Reproduce the listing in full. Omit the pictures.

*** Opening Data supplied ***

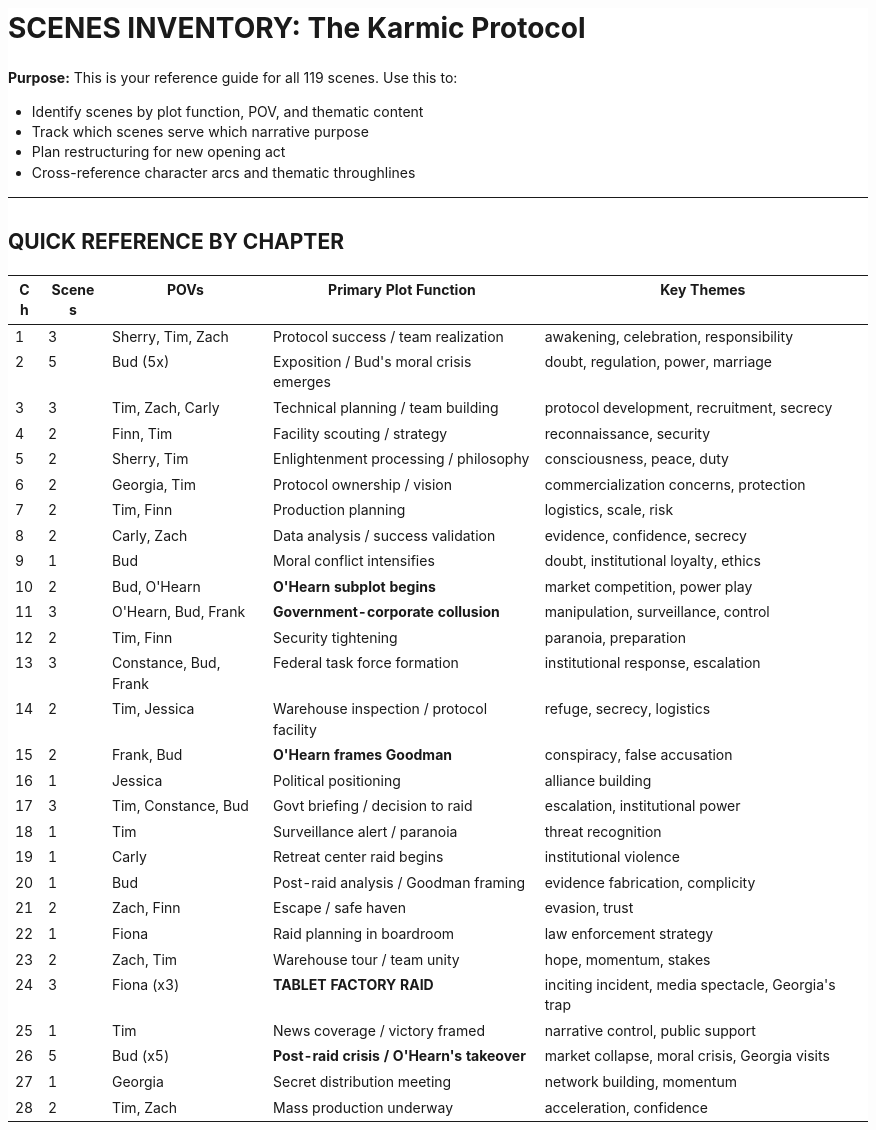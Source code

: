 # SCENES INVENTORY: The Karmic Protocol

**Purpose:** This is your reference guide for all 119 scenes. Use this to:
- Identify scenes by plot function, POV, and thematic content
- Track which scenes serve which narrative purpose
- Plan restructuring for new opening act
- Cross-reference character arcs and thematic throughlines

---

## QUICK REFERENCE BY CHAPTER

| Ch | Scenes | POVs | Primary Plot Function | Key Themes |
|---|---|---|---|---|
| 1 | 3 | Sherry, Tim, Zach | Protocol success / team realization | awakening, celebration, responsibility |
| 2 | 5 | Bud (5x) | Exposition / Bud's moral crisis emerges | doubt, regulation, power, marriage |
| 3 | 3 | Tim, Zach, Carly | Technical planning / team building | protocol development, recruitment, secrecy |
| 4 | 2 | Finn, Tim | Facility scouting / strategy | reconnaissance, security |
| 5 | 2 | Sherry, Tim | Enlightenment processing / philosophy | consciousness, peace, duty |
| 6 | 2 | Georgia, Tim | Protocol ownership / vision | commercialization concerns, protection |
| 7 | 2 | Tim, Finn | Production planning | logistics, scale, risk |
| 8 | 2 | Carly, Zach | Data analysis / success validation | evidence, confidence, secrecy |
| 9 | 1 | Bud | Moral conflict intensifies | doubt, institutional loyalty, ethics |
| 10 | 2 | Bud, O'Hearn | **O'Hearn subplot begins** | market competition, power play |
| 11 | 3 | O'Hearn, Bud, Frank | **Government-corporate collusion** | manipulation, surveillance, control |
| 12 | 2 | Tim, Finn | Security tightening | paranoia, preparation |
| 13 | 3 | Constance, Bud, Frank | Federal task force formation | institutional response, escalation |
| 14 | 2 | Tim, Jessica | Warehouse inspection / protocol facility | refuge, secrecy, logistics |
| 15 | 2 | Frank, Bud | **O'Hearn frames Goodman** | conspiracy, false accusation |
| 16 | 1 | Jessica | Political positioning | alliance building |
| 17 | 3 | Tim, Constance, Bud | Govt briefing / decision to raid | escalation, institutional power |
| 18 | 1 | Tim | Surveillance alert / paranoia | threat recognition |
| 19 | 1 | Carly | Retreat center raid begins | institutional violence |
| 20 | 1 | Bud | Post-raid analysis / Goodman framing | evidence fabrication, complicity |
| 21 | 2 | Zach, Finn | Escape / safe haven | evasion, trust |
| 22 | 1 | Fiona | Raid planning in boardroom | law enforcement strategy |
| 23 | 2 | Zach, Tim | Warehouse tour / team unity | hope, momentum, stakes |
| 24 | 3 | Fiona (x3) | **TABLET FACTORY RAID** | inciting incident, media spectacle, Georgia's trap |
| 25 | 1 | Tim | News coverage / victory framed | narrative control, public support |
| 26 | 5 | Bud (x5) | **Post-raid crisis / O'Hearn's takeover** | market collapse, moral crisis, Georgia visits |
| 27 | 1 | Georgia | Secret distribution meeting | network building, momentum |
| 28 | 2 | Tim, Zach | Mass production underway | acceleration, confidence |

*** Closing Data supplied ***

Exercise output
Source code

: # SCENES INVENTORY: The Karmic Protocol

**Purpose:** This is your reference guide for all 119 scenes. Use this to:
- Identify scenes by plot function, POV, and thematic content
- Track which scenes serve which narrative purpose
- Plan restructuring for new opening act
- Cross-reference character arcs and thematic throughlines

---

## QUICK REFERENCE BY CHAPTER

| Ch | Scenes | POVs | Primary Plot Function | Key Themes |
|---|---|---|---|---|
| 1 | 3 | Sherry, Tim, Zach | Protocol success / team realization | awakening, celebration, responsibility |
| 2 | 5 | Bud (5x) | Exposition / Bud's moral crisis emerges | doubt, regulation, power, marriage |
| 3 | 3 | Tim, Zach, Carly | Technical planning / team building | protocol development, recruitment, secrecy |
| 4 | 2 | Finn, Tim | Facility scouting / strategy | reconnaissance, security |
| 5 | 2 | Sherry, Tim | Enlightenment processing / philosophy | consciousness, peace, duty |
| 6 | 2 | Georgia, Tim | Protocol ownership / vision | commercialization concerns, protection |
| 7 | 2 | Tim, Finn | Production planning | logistics, scale, risk |
| 8 | 2 | Carly, Zach | Data analysis / success validation | evidence, confidence, secrecy |
| 9 | 1 | Bud | Moral conflict intensifies | doubt, institutional loyalty, ethics |
| 10 | 2 | Bud, O'Hearn | **O'Hearn subplot begins** | market competition, power play |
| 11 | 3 | O'Hearn, Bud, Frank | **Government-corporate collusion** | manipulation, surveillance, control |
| 12 | 2 | Tim, Finn | Security tightening | paranoia, preparation |
| 13 | 3 | Constance, Bud, Frank | Federal task force formation | institutional response, escalation |
| 14 | 2 | Tim, Jessica | Warehouse inspection / protocol facility | refuge, secrecy, logistics |
| 15 | 2 | Frank, Bud | **O'Hearn frames Goodman** | conspiracy, false accusation |
| 16 | 1 | Jessica | Political positioning | alliance building |
| 17 | 3 | Tim, Constance, Bud | Govt briefing / decision to raid | escalation, institutional power |
| 18 | 1 | Tim | Surveillance alert / paranoia | threat recognition |
| 19 | 1 | Carly | Retreat center raid begins | institutional violence |
| 20 | 1 | Bud | Post-raid analysis / Goodman framing | evidence fabrication, complicity |
| 21 | 2 | Zach, Finn | Escape / safe haven | evasion, trust |
| 22 | 1 | Fiona | Raid planning in boardroom | law enforcement strategy |
| 23 | 2 | Zach, Tim | Warehouse tour / team unity | hope, momentum, stakes |
| 24 | 3 | Fiona (x3) | **TABLET FACTORY RAID** | inciting incident, media spectacle, Georgia's trap |
| 25 | 1 | Tim | News coverage / victory framed | narrative control, public support |
| 26 | 5 | Bud (x5) | **Post-raid crisis / O'Hearn's takeover** | market collapse, moral crisis, Georgia visits |
| 27 | 1 | Georgia | Secret distribution meeting | network building, momentum |
| 28 | 2 | Tim, Zach | Mass production underway | acceleration, confidence |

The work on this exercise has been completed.